A judge at the U.S. District Court for the Eastern District of Texas granted a motion of delay to the plaintiffs in the lawsuit R.J. Reynolds Tobacco Co. et al. v. the United States Food and Drug Administration et al., by an additional 90 days.

The court handed down the motion to the plaintiffs on December 2, 2020.

According to the Food and Drug Administration, the new effective date of the final rule is now January 14, 2020.

“Pursuant to the court order, any obligation to comply with a deadline tied to the effective date is similarly postponed,” states a disclosure found on the FDA’s informational webpage on cigarette labeling and health warnings. The FDA “strongly encourages entities to submit cigarette plans…as soon as possible, and in any event by March 16, 2021.”

R.J. Reynolds, along with other U.S. cigarette manufacturers and retailers, filed the initial lawsuit in the Eastern District of Texas back in April in a bid to further invalidate the FDA’s rule to mandate new warning labeling, which was ordered by Congress in prior legislation.

Philip Morris USA, Sherman Group Holdings, Altria Group, and others filed a lawsuit in a federal court in Washington, D.C. against the FDA asking for the same policy resolution.

Considering the nature of case-law, the Texas decision could further impact decisions for other lawsuits like the Philip Morris USA et al case in the District of Columbia.

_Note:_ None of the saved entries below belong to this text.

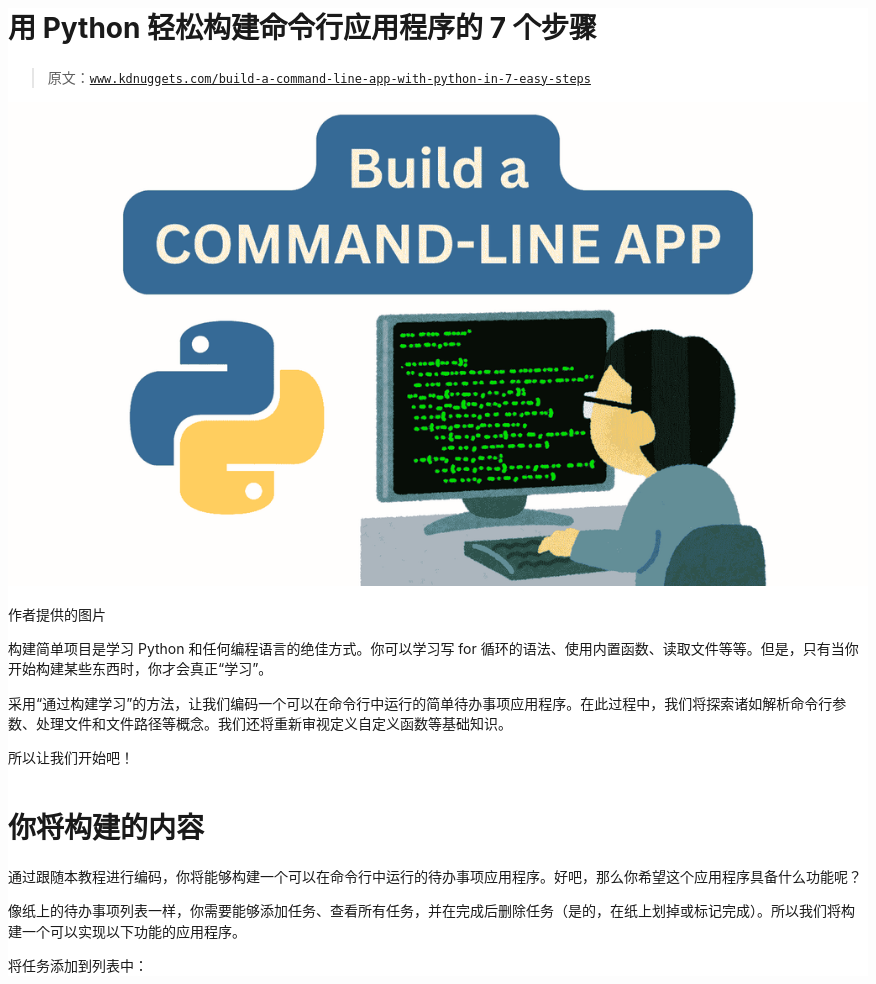 # 用 Python 轻松构建命令行应用程序的 7 个步骤

> 原文：[`www.kdnuggets.com/build-a-command-line-app-with-python-in-7-easy-steps`](https://www.kdnuggets.com/build-a-command-line-app-with-python-in-7-easy-steps)

![用 Python 轻松构建命令行应用程序的 7 个步骤](img/adfbc1490240615cbb4432af75a24c12.png)

作者提供的图片

构建简单项目是学习 Python 和任何编程语言的绝佳方式。你可以学习写 for 循环的语法、使用内置函数、读取文件等等。但是，只有当你开始构建某些东西时，你才会真正“学习”。

采用“通过构建学习”的方法，让我们编码一个可以在命令行中运行的简单待办事项应用程序。在此过程中，我们将探索诸如解析命令行参数、处理文件和文件路径等概念。我们还将重新审视定义自定义函数等基础知识。

所以让我们开始吧！

# 你将构建的内容

通过跟随本教程进行编码，你将能够构建一个可以在命令行中运行的待办事项应用程序。好吧，那么你希望这个应用程序具备什么功能呢？

像纸上的待办事项列表一样，你需要能够添加任务、查看所有任务，并在完成后删除任务（是的，在纸上划掉或标记完成）。所以我们将构建一个可以实现以下功能的应用程序。

将任务添加到列表中：
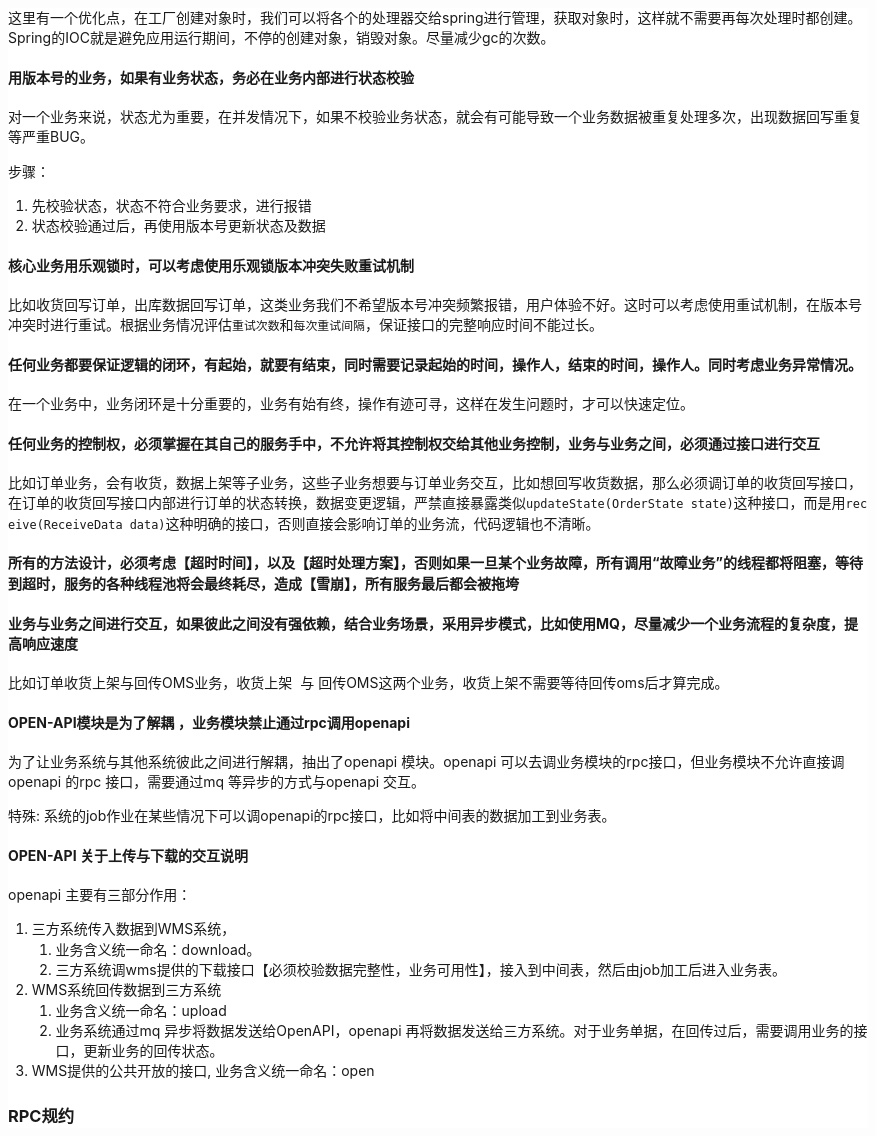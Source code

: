 这里有一个优化点，在工厂创建对象时，我们可以将各个的处理器交给spring进行管理，获取对象时，这样就不需要再每次处理时都创建。Spring的IOC就是避免应用运行期间，不停的创建对象，销毁对象。尽量减少gc的次数。

#### 用版本号的业务，如果有业务状态，务必在业务内部进行状态校验

对一个业务来说，状态尤为重要，在并发情况下，如果不校验业务状态，就会有可能导致一个业务数据被重复处理多次，出现数据回写重复等严重BUG。

步骤：

1. 先校验状态，状态不符合业务要求，进行报错
2. 状态校验通过后，再使用版本号更新状态及数据

#### 核心业务用乐观锁时，可以考虑使用乐观锁版本冲突失败重试机制

比如收货回写订单，出库数据回写订单，这类业务我们不希望版本号冲突频繁报错，用户体验不好。这时可以考虑使用重试机制，在版本号冲突时进行重试。根据业务情况评估`重试次数`和`每次重试间隔`，保证接口的完整响应时间不能过长。

#### 任何业务都要保证逻辑的闭环，有起始，就要有结束，同时需要记录起始的时间，操作人，结束的时间，操作人。同时考虑业务异常情况。

在一个业务中，业务闭环是十分重要的，业务有始有终，操作有迹可寻，这样在发生问题时，才可以快速定位。

#### 任何业务的控制权，必须掌握在其自己的服务手中，不允许将其控制权交给其他业务控制，业务与业务之间，必须通过接口进行交互

比如订单业务，会有收货，数据上架等子业务，这些子业务想要与订单业务交互，比如想回写收货数据，那么必须调订单的收货回写接口，在订单的收货回写接口内部进行订单的状态转换，数据变更逻辑，严禁直接暴露类似`updateState(OrderState state)`这种接口，而是用`receive(ReceiveData data)`这种明确的接口，否则直接会影响订单的业务流，代码逻辑也不清晰。

#### 所有的方法设计，必须考虑【超时时间】，以及【超时处理方案】，否则如果一旦某个业务故障，所有调用“故障业务”的线程都将阻塞，等待到超时，服务的各种线程池将会最终耗尽，造成【雪崩】，所有服务最后都会被拖垮

#### 业务与业务之间进行交互，如果彼此之间没有强依赖，结合业务场景，采用异步模式，比如使用MQ，尽量减少一个业务流程的复杂度，提高响应速度

比如订单收货上架与回传OMS业务，收货上架  与 回传OMS这两个业务，收货上架不需要等待回传oms后才算完成。


#### OPEN-API模块是为了解耦 ，业务模块禁止通过rpc调用openapi

为了让业务系统与其他系统彼此之间进行解耦，抽出了openapi 模块。openapi 可以去调业务模块的rpc接口，但业务模块不允许直接调openapi 的rpc 接口，需要通过mq 等异步的方式与openapi 交互。

特殊: 系统的job作业在某些情况下可以调openapi的rpc接口，比如将中间表的数据加工到业务表。


#### OPEN-API 关于上传与下载的交互说明

openapi 主要有三部分作用：

1. 三方系统传入数据到WMS系统，
   1. 业务含义统一命名：download。
   2. 三方系统调wms提供的下载接口【必须校验数据完整性，业务可用性】，接入到中间表，然后由job加工后进入业务表。
2. WMS系统回传数据到三方系统 
   1. 业务含义统一命名：upload
   2. 业务系统通过mq 异步将数据发送给OpenAPI，openapi 再将数据发送给三方系统。对于业务单据，在回传过后，需要调用业务的接口，更新业务的回传状态。
3. WMS提供的公共开放的接口, 业务含义统一命名：open

### RPC规约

The FDA published to the Federal Register its finalized rule for cigarette packaging and advertisements, including health warnings, back in March of 2020.

According to the FDA, the new rule establishes 11 new cigarette health warnings, including textual and colorized graphics, including the use of photorealistic illustrations, that depict the negative health consequence of smoking cigarettes.

Compared to health warning labels in other countries that depict stigmatizing and highly graphical images of the health issues from smoking, the FDA’s labels are illustrated and are considerably less harmful.

The FDA’s warnings also depict some of the lesser-known health risks of smoking.

While graphic imaging is a proven strategy to curtail smoking, the practice still stigmatizes the behavior and directly harms those who struggle to quit smoking.

Luckily, the FDA’s illustrations aren’t as damaging. Still, stigmatizing though.